Work instruction
Copy out each line below containing "your".

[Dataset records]
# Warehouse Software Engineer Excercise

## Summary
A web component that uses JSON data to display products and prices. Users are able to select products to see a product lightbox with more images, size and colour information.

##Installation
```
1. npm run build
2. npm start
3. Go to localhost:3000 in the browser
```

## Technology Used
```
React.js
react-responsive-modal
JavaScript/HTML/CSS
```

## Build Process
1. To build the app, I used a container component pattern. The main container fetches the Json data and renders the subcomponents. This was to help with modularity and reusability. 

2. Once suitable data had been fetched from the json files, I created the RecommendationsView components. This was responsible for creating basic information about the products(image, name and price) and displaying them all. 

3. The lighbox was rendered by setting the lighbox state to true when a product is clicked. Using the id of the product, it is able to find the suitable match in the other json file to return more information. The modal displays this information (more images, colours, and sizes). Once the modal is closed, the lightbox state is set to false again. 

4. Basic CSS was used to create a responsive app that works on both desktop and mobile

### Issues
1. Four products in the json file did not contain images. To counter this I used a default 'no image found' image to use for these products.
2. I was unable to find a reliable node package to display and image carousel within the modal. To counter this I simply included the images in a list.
==
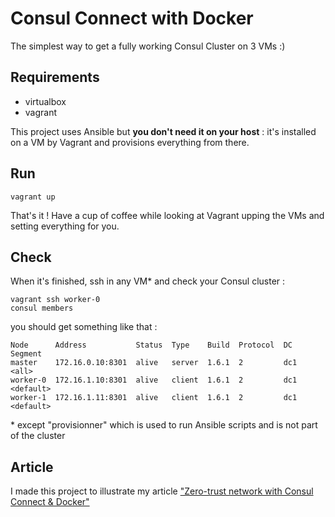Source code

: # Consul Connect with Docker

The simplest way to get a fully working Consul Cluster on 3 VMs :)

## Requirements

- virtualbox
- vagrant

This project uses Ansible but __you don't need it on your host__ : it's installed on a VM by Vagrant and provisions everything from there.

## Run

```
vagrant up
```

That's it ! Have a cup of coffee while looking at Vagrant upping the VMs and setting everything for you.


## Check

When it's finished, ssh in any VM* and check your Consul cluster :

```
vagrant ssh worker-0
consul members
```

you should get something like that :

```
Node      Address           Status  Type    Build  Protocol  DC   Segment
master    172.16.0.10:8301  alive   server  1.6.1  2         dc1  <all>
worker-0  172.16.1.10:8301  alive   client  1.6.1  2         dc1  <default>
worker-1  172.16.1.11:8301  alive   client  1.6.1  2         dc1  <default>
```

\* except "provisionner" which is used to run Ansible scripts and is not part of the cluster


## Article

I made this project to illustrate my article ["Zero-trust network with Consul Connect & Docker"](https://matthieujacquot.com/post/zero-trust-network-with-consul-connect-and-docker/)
* * *
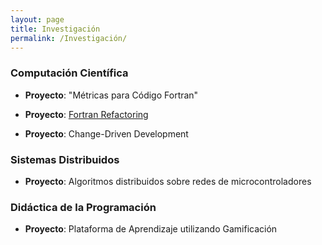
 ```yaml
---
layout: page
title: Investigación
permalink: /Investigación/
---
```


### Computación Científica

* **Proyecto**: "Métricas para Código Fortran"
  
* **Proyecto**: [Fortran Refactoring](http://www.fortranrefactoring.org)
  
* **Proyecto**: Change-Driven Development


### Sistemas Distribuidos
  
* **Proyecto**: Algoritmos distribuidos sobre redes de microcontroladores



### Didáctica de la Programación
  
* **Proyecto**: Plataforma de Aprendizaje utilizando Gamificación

Result for this exercise
This project uses Ansible but __you don't need it on your host__ : it's installed on a VM by Vagrant and provisions everything from there.
When it's finished, ssh in any VM* and check your Consul cluster :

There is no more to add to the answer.